Recent years have seen businesses under pressure to prioritise sustainability. Environmental awareness is on the rise, and consumers, investors and stakeholders have started to favour organisations with sustainability at the heart of their supply chain. People want to support businesses that protect the environment and treat workers well — they want to make ethical purchasing decisions.
By making sure your supply chain is sustainable and ethical, and by minimising the negative impact your business has on the environment and society, you’ll unlock a range of business benefits.
Prioritising sustainability can boost your branding efforts, protect against reputational damage and ultimately lead to more sales and increased revenue. Customers are more likely to value your brand if they share your passion for sustainability, and this can lead to increased customer loyalty and satisfaction.

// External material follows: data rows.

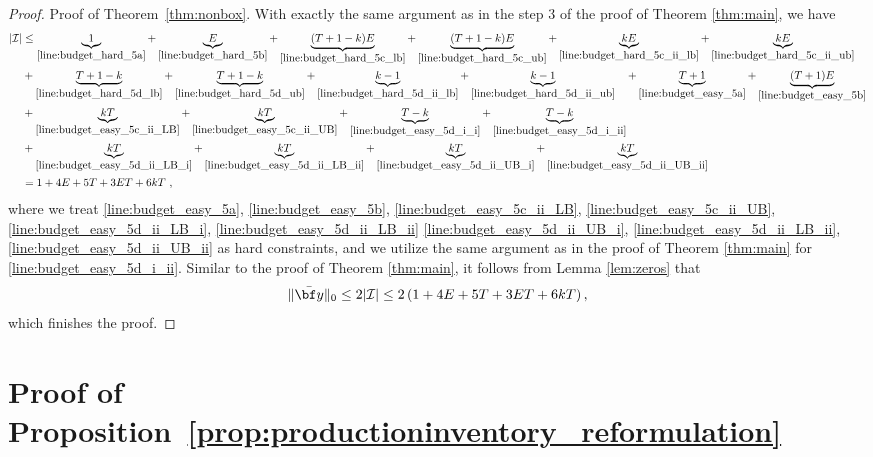 \documentclass[nonblindrev,mnsc]{informs3} %
\newcommand{\by}{{\bf y}}
\newcommand{\pran}[1]{\left(#1\right)}
\begin{document}
\begin{APPENDICES}
\begin{proof}{Proof of Theorem~\ref{thm:nonbox}.}
With exactly the same argument as in the step 3 of the proof of Theorem \ref{thm:main}, we have
 \begin{align*}
| \mathcal I|
&\le \underbrace{1}_{\eqref{line:budget_hard_5a}} +  \underbrace{E}_{\eqref{line:budget_hard_5b}} + \underbrace{(T+1-k)E}_{\eqref{line:budget_hard_5c_lb}}  + \underbrace{(T+1-k)E}_{\eqref{line:budget_hard_5c_ub}} + 
\underbrace{kE}_{\eqref{line:budget_hard_5c_ii_lb}}  + \underbrace{kE}_{\eqref{line:budget_hard_5c_ii_ub}}\\
& +\underbrace{T+1-k}_{\eqref{line:budget_hard_5d_lb}}+ \underbrace{T+1-k}_{\eqref{line:budget_hard_5d_ub}}+ \underbrace{k-1}_{\eqref{line:budget_hard_5d_ii_lb}}+ \underbrace{k-1}_{\eqref{line:budget_hard_5d_ii_ub}}
\quad + \underbrace{T+1}_{\eqref{line:budget_easy_5a}} + \underbrace{(T+1)E }_{\eqref{line:budget_easy_5b}} \\
&+ \underbrace{kT }_{\eqref{line:budget_easy_5c_ii_LB}} + 
\underbrace{kT }_{\eqref{line:budget_easy_5c_ii_UB}} +
\underbrace{T-k}_{\eqref{line:budget_easy_5d_i_i}}  +
\underbrace{T-k}_{\eqref{line:budget_easy_5d_i_ii}}  \\
& +
\underbrace{kT}_{\eqref{line:budget_easy_5d_ii_LB_i}} +
\underbrace{kT}_{\eqref{line:budget_easy_5d_ii_LB_ii}} +
\underbrace{kT}_{\eqref{line:budget_easy_5d_ii_UB_i}} +
\underbrace{kT}_{\eqref{line:budget_easy_5d_ii_UB_ii}} \\
&= 1 + 4E + 5T + 3ET + 6kT\ ,
 \end{align*}
 where we treat \eqref{line:budget_easy_5a}, \eqref{line:budget_easy_5b}, \eqref{line:budget_easy_5c_ii_LB}, \eqref{line:budget_easy_5c_ii_UB}, \eqref{line:budget_easy_5d_ii_LB_i}, \eqref{line:budget_easy_5d_ii_LB_ii} \eqref{line:budget_easy_5d_ii_UB_i}, \eqref{line:budget_easy_5d_ii_LB_ii}, \eqref{line:budget_easy_5d_ii_UB_ii} as hard constraints, and we utilize the same argument as in the proof of Theorem \ref{thm:main} for \eqref{line:budget_easy_5d_i_ii}.
Similar to the proof of Theorem \ref{thm:main}, it follows from Lemma \ref{lem:zeros} that
$$
\|\bar \by\|_0\le 2 | \mathcal I|\le 2\pran{1 + 4E + 5T + 3ET + 6kT},
$$
which finishes the proof. 
\halmos
\end{proof}

 







\section{Proof of Proposition~\ref{prop:productioninventory_reformulation}}


\end{APPENDICES}
\end{document}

So if you want your business to survive and thrive in a world that’s becoming ever-greener, you need to prioritise supply chain sustainability. But if you’re not sure how to go about transforming your current supply chain into a sustainable, ethical and responsible powerhouse, here are five simple steps to get you started.
1. Assess Your Supply Chain and Identify Sustainability Issues
To make your supply chain more sustainable, you need to understand its current situation — and what issues you’re facing.
Look at your supply chain in stages and consider the environmental, social, and economic impact of each of those stages. Think about how customers purchase your products, how you source materials and manufacture goods, how you manage inventory and forecast customer demand, and how goods or services are delivered.
Within each stage of the supply chain, there will be factors affecting sustainability. For example, your transportation stage might involve using fossil fuels to deliver goods. Your manufacturing process might require hazardous substance control measures to prevent substances or by-products from harming people or the environment. Health and safety risks in any part of the supply chain can turn into environmental and financial issues, affecting your supply chain’s sustainability.
2. Ensure Ethical Sourcing
How you source your materials, and the sustainability of your suppliers has a huge impact on the ethics of your overall supply chain. So it’s important to communicate your sustainability goals to any current or potential suppliers. If suppliers are aware of your desire to make operations more sustainable, you can work together to make your supply chain more ethical and responsible.
A good way to ensure your supply chain sources materials ethically is to choose suppliers who are accredited and have certification in Environmental Management. To achieve and maintain accreditation, suppliers need to meet strict standards. So by selecting an accredited supplier, you know they have been thoroughly assessed to government and industry standards.
For example, by choosing a supplier who has achieved certification under the Common Assessment Standard, you can rest easy knowing they’ve demonstrated their competence and compliance across a wide range of risk management areas, including environmental risk management. Similarly, suppliers who have achieved ISO 14001 certification have implemented effective environmental management systems.
3. Spend Some Time Optimising Supply Chain Routes
The transportation and distribution stages of your supply chain can have a significant impact on the environment. Moving goods or materials from one place to another can burn a lot of fuel. Every mile travelled uses up valuable fossil fuels and produces harmful greenhouse gas emissions.
But you can cut down on the environmental impact of transportation by optimising supply chain routes. Consider alternative routes that cut out any unnecessary mileage, and think of ways to make return journeys more efficient.
For example, rather than delivering goods and having vehicles return to base empty-handed, consider whether any other materials could be picked up on the return journey. You could also partner with other businesses, split the costs of transportation, and pick up/deliver materials for them on the return journey.
Another way to optimise supply chain routes is to select suppliers who are geographically closer to your business. This is something to consider during the procurement process.
4. Reduce Waste through Demand Planning
Overproduction is something all businesses want to avoid. Producing too many goods or materials can result in unnecessary waste and by-products of production, not to mention it can cost your business time and money.
By reducing the risks of overproduction, you can reduce the environmental impact of the production stage of your supply chain. This step is reliant on forecasting customer demand as accurately as possible.
Accurate demand planning involves statistical forecasting. Using intelligent software and existing data from your business — such as information about seasonal sales and your historical growth rate — you can create a quantitative baseline forecast.
5. Establish Transparency in Your Business
Be open and honest with your customers, investors, stakeholders and suppliers about your supply chain and visions for sustainability. Transparency can increase trust in your brand and help you make the most of the benefits of sustainability.
76% of millennials say that when a company claims to take a stance against environmental or social issues, they research to check the claim is authentic. So by offering complete transparency into your supply chain, you can demonstrate your sustainability and benefit from increased customer loyalty and satisfaction.
Offering customers insight into your supply chain can also encourage you to make your supply chain as sustainable as possible. With your business operations on show for customers, investors and competitors to see, you may be more likely to take all of the steps you can to reduce your supply chain’s negative impact on society and the environment.